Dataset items
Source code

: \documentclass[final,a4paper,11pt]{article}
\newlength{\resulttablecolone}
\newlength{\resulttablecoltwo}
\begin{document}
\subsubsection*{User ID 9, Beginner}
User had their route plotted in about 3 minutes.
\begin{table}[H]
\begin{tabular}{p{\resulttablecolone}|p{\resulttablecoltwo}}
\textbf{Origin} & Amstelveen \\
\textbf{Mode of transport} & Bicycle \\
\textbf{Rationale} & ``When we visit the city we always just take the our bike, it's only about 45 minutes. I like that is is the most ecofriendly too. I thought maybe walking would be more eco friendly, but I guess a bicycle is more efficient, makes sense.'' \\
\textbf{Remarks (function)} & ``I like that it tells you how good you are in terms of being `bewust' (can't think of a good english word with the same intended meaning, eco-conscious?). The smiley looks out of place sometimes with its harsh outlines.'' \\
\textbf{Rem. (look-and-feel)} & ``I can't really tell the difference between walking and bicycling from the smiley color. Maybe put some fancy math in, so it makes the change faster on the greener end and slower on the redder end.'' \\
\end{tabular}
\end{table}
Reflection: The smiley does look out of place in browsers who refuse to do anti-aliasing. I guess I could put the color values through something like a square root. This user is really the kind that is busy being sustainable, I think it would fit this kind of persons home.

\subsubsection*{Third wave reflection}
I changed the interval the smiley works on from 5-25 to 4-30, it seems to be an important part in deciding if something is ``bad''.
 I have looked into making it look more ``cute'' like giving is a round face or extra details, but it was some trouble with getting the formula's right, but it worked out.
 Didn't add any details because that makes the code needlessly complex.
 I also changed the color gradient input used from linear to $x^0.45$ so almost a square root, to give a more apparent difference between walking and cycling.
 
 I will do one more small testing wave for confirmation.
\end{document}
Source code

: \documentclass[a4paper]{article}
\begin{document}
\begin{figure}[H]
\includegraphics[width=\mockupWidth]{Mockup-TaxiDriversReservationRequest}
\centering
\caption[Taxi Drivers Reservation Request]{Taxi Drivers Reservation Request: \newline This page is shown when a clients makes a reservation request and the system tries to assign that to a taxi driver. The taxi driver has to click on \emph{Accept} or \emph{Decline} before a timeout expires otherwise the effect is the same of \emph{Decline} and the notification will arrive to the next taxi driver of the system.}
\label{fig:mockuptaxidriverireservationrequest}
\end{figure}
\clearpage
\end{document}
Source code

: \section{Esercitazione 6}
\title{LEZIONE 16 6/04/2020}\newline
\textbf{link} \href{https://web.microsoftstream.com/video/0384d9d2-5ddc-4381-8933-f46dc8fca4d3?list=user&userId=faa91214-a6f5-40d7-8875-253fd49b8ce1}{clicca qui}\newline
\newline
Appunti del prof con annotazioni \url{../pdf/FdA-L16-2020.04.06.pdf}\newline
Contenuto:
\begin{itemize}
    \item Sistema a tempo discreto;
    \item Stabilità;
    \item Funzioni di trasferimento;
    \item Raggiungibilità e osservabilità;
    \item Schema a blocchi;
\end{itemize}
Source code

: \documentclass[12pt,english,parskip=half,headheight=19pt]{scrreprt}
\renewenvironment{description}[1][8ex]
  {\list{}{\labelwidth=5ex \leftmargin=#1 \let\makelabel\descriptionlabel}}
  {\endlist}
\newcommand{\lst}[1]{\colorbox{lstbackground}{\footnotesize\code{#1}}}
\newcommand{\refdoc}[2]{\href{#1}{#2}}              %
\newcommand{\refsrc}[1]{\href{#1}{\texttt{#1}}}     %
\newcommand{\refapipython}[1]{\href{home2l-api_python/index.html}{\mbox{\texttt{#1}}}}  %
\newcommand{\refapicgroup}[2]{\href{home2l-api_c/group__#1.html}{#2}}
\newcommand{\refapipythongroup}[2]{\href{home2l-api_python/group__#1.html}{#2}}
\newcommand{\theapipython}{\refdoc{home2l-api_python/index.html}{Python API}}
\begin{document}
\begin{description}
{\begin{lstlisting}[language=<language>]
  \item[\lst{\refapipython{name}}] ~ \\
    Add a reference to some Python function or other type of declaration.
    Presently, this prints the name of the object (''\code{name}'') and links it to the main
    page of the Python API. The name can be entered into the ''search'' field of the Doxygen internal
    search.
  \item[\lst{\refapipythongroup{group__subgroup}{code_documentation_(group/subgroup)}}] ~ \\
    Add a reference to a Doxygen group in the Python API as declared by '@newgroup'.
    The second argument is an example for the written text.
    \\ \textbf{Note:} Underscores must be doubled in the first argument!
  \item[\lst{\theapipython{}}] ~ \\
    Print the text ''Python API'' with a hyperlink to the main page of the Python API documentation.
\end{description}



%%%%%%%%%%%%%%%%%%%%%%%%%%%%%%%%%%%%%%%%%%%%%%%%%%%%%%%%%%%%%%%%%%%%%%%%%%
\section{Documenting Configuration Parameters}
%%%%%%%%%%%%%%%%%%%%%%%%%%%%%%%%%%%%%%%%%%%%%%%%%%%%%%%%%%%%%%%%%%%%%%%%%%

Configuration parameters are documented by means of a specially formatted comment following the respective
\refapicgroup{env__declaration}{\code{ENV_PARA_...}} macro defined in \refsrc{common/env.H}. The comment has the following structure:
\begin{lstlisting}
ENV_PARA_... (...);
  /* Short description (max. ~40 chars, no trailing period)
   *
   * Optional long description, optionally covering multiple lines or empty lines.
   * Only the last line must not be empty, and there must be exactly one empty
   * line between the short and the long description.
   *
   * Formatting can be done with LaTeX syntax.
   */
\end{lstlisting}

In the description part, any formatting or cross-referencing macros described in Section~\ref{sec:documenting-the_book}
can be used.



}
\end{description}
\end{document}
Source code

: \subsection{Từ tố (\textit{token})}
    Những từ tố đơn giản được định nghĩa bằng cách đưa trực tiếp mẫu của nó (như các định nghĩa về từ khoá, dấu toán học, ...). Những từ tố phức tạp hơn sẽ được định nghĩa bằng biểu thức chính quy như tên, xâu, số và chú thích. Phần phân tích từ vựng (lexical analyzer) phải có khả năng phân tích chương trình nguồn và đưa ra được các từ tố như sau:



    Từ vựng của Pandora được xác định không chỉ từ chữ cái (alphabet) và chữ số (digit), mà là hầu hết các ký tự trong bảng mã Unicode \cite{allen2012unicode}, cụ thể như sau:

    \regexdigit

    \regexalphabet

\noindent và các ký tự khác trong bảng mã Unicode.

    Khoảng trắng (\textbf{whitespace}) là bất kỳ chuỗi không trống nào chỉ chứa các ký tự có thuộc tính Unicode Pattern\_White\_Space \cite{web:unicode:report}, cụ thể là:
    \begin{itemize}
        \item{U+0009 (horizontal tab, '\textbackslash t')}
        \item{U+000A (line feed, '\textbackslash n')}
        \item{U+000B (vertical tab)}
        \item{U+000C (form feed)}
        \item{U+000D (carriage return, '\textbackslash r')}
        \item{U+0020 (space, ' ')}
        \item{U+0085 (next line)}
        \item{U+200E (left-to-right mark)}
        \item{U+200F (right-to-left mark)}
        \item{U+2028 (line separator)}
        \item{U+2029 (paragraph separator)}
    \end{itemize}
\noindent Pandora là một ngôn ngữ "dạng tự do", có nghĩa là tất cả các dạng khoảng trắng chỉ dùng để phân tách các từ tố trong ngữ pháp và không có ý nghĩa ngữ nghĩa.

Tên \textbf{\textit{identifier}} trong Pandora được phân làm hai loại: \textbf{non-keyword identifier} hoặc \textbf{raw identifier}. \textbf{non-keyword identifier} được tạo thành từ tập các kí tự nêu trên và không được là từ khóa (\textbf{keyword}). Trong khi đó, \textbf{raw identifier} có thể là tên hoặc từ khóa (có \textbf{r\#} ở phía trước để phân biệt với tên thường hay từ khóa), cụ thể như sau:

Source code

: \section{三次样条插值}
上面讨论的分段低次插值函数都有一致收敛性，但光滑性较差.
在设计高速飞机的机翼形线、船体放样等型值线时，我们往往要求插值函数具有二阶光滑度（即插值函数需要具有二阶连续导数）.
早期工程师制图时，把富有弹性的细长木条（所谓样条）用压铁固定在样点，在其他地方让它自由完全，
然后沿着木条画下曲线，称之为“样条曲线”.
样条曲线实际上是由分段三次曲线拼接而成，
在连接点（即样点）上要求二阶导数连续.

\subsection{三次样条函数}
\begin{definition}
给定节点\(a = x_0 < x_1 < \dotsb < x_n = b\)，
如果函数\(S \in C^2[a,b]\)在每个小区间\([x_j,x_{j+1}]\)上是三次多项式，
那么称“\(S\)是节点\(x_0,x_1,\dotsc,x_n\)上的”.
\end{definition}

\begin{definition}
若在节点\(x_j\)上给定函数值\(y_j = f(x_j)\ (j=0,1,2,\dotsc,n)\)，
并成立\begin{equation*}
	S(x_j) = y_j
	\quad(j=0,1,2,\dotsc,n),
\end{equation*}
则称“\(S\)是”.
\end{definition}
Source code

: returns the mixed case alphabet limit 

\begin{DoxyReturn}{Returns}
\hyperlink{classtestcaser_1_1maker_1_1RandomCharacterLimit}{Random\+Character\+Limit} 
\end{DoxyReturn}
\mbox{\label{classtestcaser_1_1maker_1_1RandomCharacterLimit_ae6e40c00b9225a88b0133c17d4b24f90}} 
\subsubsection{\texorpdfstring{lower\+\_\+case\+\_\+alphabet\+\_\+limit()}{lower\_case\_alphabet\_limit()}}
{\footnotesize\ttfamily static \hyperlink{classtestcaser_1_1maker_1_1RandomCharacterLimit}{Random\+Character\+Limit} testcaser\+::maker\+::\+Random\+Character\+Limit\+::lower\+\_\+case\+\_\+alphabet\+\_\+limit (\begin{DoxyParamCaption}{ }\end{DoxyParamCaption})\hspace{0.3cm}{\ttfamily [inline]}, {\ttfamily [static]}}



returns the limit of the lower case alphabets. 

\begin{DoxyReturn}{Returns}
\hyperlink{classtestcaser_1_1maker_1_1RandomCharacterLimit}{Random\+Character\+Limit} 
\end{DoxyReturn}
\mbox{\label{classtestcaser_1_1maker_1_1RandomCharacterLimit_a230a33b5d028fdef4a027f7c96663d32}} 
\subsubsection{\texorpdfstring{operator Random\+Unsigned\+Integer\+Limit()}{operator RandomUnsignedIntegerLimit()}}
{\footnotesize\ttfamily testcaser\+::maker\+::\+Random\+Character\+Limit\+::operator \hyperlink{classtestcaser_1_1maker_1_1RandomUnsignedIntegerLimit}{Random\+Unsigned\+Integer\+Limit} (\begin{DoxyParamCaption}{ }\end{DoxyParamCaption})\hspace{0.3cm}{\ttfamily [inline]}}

- _What to work on_
Exactly as written, please transcribe the lines from the start of the records above to the line that holds "makes sense.'' \\", both ends included.

- _Task output_
Source code

: \documentclass[final,a4paper,11pt]{article}
\newlength{\resulttablecolone}
\newlength{\resulttablecoltwo}
\begin{document}
\subsubsection*{User ID 9, Beginner}
User had their route plotted in about 3 minutes.
\begin{table}[H]
\begin{tabular}{p{\resulttablecolone}|p{\resulttablecoltwo}}
\textbf{Origin} & Amstelveen \\
\textbf{Mode of transport} & Bicycle \\
\textbf{Rationale} & ``When we visit the city we always just take the our bike, it's only about 45 minutes. I like that is is the most ecofriendly too. I thought maybe walking would be more eco friendly, but I guess a bicycle is more efficient, makes sense.'' \\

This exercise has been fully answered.